Kevin McCarthy visited after the deadly Jan. 6 Capitol insurrection, counting on the former president’s help to win back control of the House in 2022. The chair of the Senate Republican campaign committee, Rick Scott, stopped by to enlist Trump in efforts to regain the Senate. Lindsey Graham goes to play golf.
But missing from the appearances has been perhaps the most powerful Republican elected official in the country, Mitch McConnell, a onetime ally who ushered the former president’s legislative and judicial agenda to fruition, but now claims to want nothing to do with Trump.
The very public pilgrimages, and the noticeable refusal to make one, have placed congressional Republicans at a crossroads, with one branch of the party keeping close to Trump, hoping to harness the power of his political brand and loyal voters for their campaigns, and the other splitting away, trying to chart the GOP’s post-Trump future.
With no obvious heir apparent or leader-in-waiting, the standoff between the party’s two highest-ranking figures poses an uneasy test of political wills and loyalties, particularly for the rankand-file lawmakers in Congress dependent on both men for their political livelihoods.
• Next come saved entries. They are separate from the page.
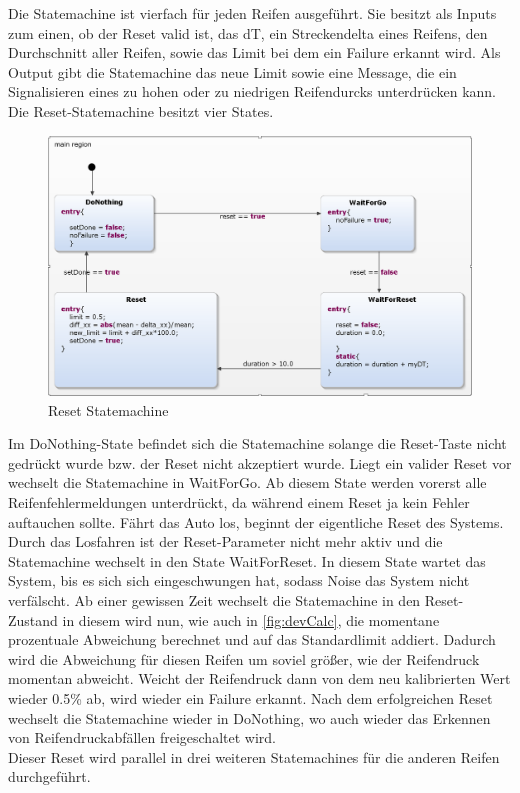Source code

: Die Statemachine ist vierfach für jeden Reifen ausgeführt. Sie besitzt als Inputs zum einen, ob der Reset valid ist, das dT, ein Streckendelta eines Reifens, den Durchschnitt aller Reifen, sowie das Limit bei dem ein Failure erkannt wird. Als Output gibt die Statemachine das neue Limit sowie eine Message, die ein Signalisieren eines zu hohen oder zu niedrigen Reifendurcks unterdrücken kann.\\
Die Reset-Statemachine besitzt vier States.
\begin{figure}[H]
	\centering
	\includegraphics[width=1\linewidth]{../Graphiken/ResetStateMachine.png}
	\caption{Reset Statemachine}
	\label{fig:ResetStateMachine}
\end{figure}
Im DoNothing-State befindet sich die Statemachine solange die Reset-Taste nicht gedrückt wurde bzw. der Reset nicht akzeptiert wurde. Liegt ein valider Reset vor wechselt die Statemachine in WaitForGo. Ab diesem State werden vorerst alle Reifenfehlermeldungen unterdrückt, da während einem Reset ja kein Fehler auftauchen sollte. Fährt das Auto los, beginnt der eigentliche Reset des Systems. Durch das Losfahren ist der Reset-Parameter nicht mehr aktiv und die Statemachine wechselt in den State WaitForReset. In diesem State wartet das System, bis es sich sich eingeschwungen hat, sodass Noise das System nicht verfälscht. Ab einer gewissen Zeit wechselt die Statemachine in den Reset-Zustand in diesem wird nun, wie auch in \autoref{fig:devCalc}, die momentane prozentuale Abweichung berechnet und auf das Standardlimit addiert. Dadurch wird die Abweichung für diesen Reifen um soviel größer, wie der Reifendruck momentan abweicht. Weicht der Reifendruck dann von dem neu kalibrierten Wert wieder 0.5\% ab, wird wieder ein Failure erkannt. Nach dem erfolgreichen Reset wechselt die Statemachine wieder in DoNothing, wo auch wieder das Erkennen von Reifendruckabfällen freigeschaltet wird.\\
Dieser Reset wird parallel in drei weiteren Statemachines für die anderen Reifen durchgeführt.\\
Congress has become more Trump-like in the former president’s absence, as a new generation of Trumpaligned lawmakers emerges, particularly in the Senate, and more centrist Republicans announce their retirements.
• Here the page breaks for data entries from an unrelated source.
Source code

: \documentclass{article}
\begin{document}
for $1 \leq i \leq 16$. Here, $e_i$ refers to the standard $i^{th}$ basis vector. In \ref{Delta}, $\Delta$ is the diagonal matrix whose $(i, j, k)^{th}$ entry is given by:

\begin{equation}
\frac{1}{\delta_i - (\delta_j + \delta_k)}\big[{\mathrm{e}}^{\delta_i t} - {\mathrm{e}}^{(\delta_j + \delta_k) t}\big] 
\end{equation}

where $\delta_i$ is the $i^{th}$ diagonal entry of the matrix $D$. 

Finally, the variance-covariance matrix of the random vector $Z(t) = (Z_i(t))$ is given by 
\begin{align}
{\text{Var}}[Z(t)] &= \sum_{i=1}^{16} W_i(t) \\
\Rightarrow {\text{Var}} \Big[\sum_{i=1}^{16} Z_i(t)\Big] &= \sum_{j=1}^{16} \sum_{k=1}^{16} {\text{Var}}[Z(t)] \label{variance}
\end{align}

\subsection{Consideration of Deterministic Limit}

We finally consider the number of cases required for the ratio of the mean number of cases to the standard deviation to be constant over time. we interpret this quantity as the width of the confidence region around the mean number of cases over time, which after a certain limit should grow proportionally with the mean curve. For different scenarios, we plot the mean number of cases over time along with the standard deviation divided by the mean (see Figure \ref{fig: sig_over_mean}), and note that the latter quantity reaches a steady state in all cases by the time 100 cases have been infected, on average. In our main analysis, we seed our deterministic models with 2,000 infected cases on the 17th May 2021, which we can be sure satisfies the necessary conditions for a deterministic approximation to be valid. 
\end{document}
“We’ve got enough problems without fighting within ourselves,” said Sen. Tommy Tuberville, R-Ala., who was swept into office this year with Trump’s support.
“You know, being a football coach, that’s what I would tell our players and coaches,” he said. “You bring your whole team down. So that’s pretty much how I think about this. As a team, we don’t need arguing between teammates. We just need them to be on the same page.”
Unlike past presidents who did not win a second term, the end of Trump’s presidency has not brought closure as much as it has a lingering uncertainty on Capitol Hill about the party’s pathway back to power. He is promising to return to the political stage, perhaps for his own bid for the White House. But more immediately he is being enlisted by GOP leaders in support of congressional candidates to win back the House and Senate.
As McConnell tries to position Republicans as the opposition to President Joe Biden’s agenda, it is clear that while he is the leader of the Senate, Trump remains, for now, the leader of the GOP.
“Is it ideal? I don’t know. But is it sustainable? Sure,” said Scott Jennings, a GOP strategist and longtime McConnell confidant. “It’s easy to see how they both could frankly be successful in their individual goals without ever speaking another word to each other.”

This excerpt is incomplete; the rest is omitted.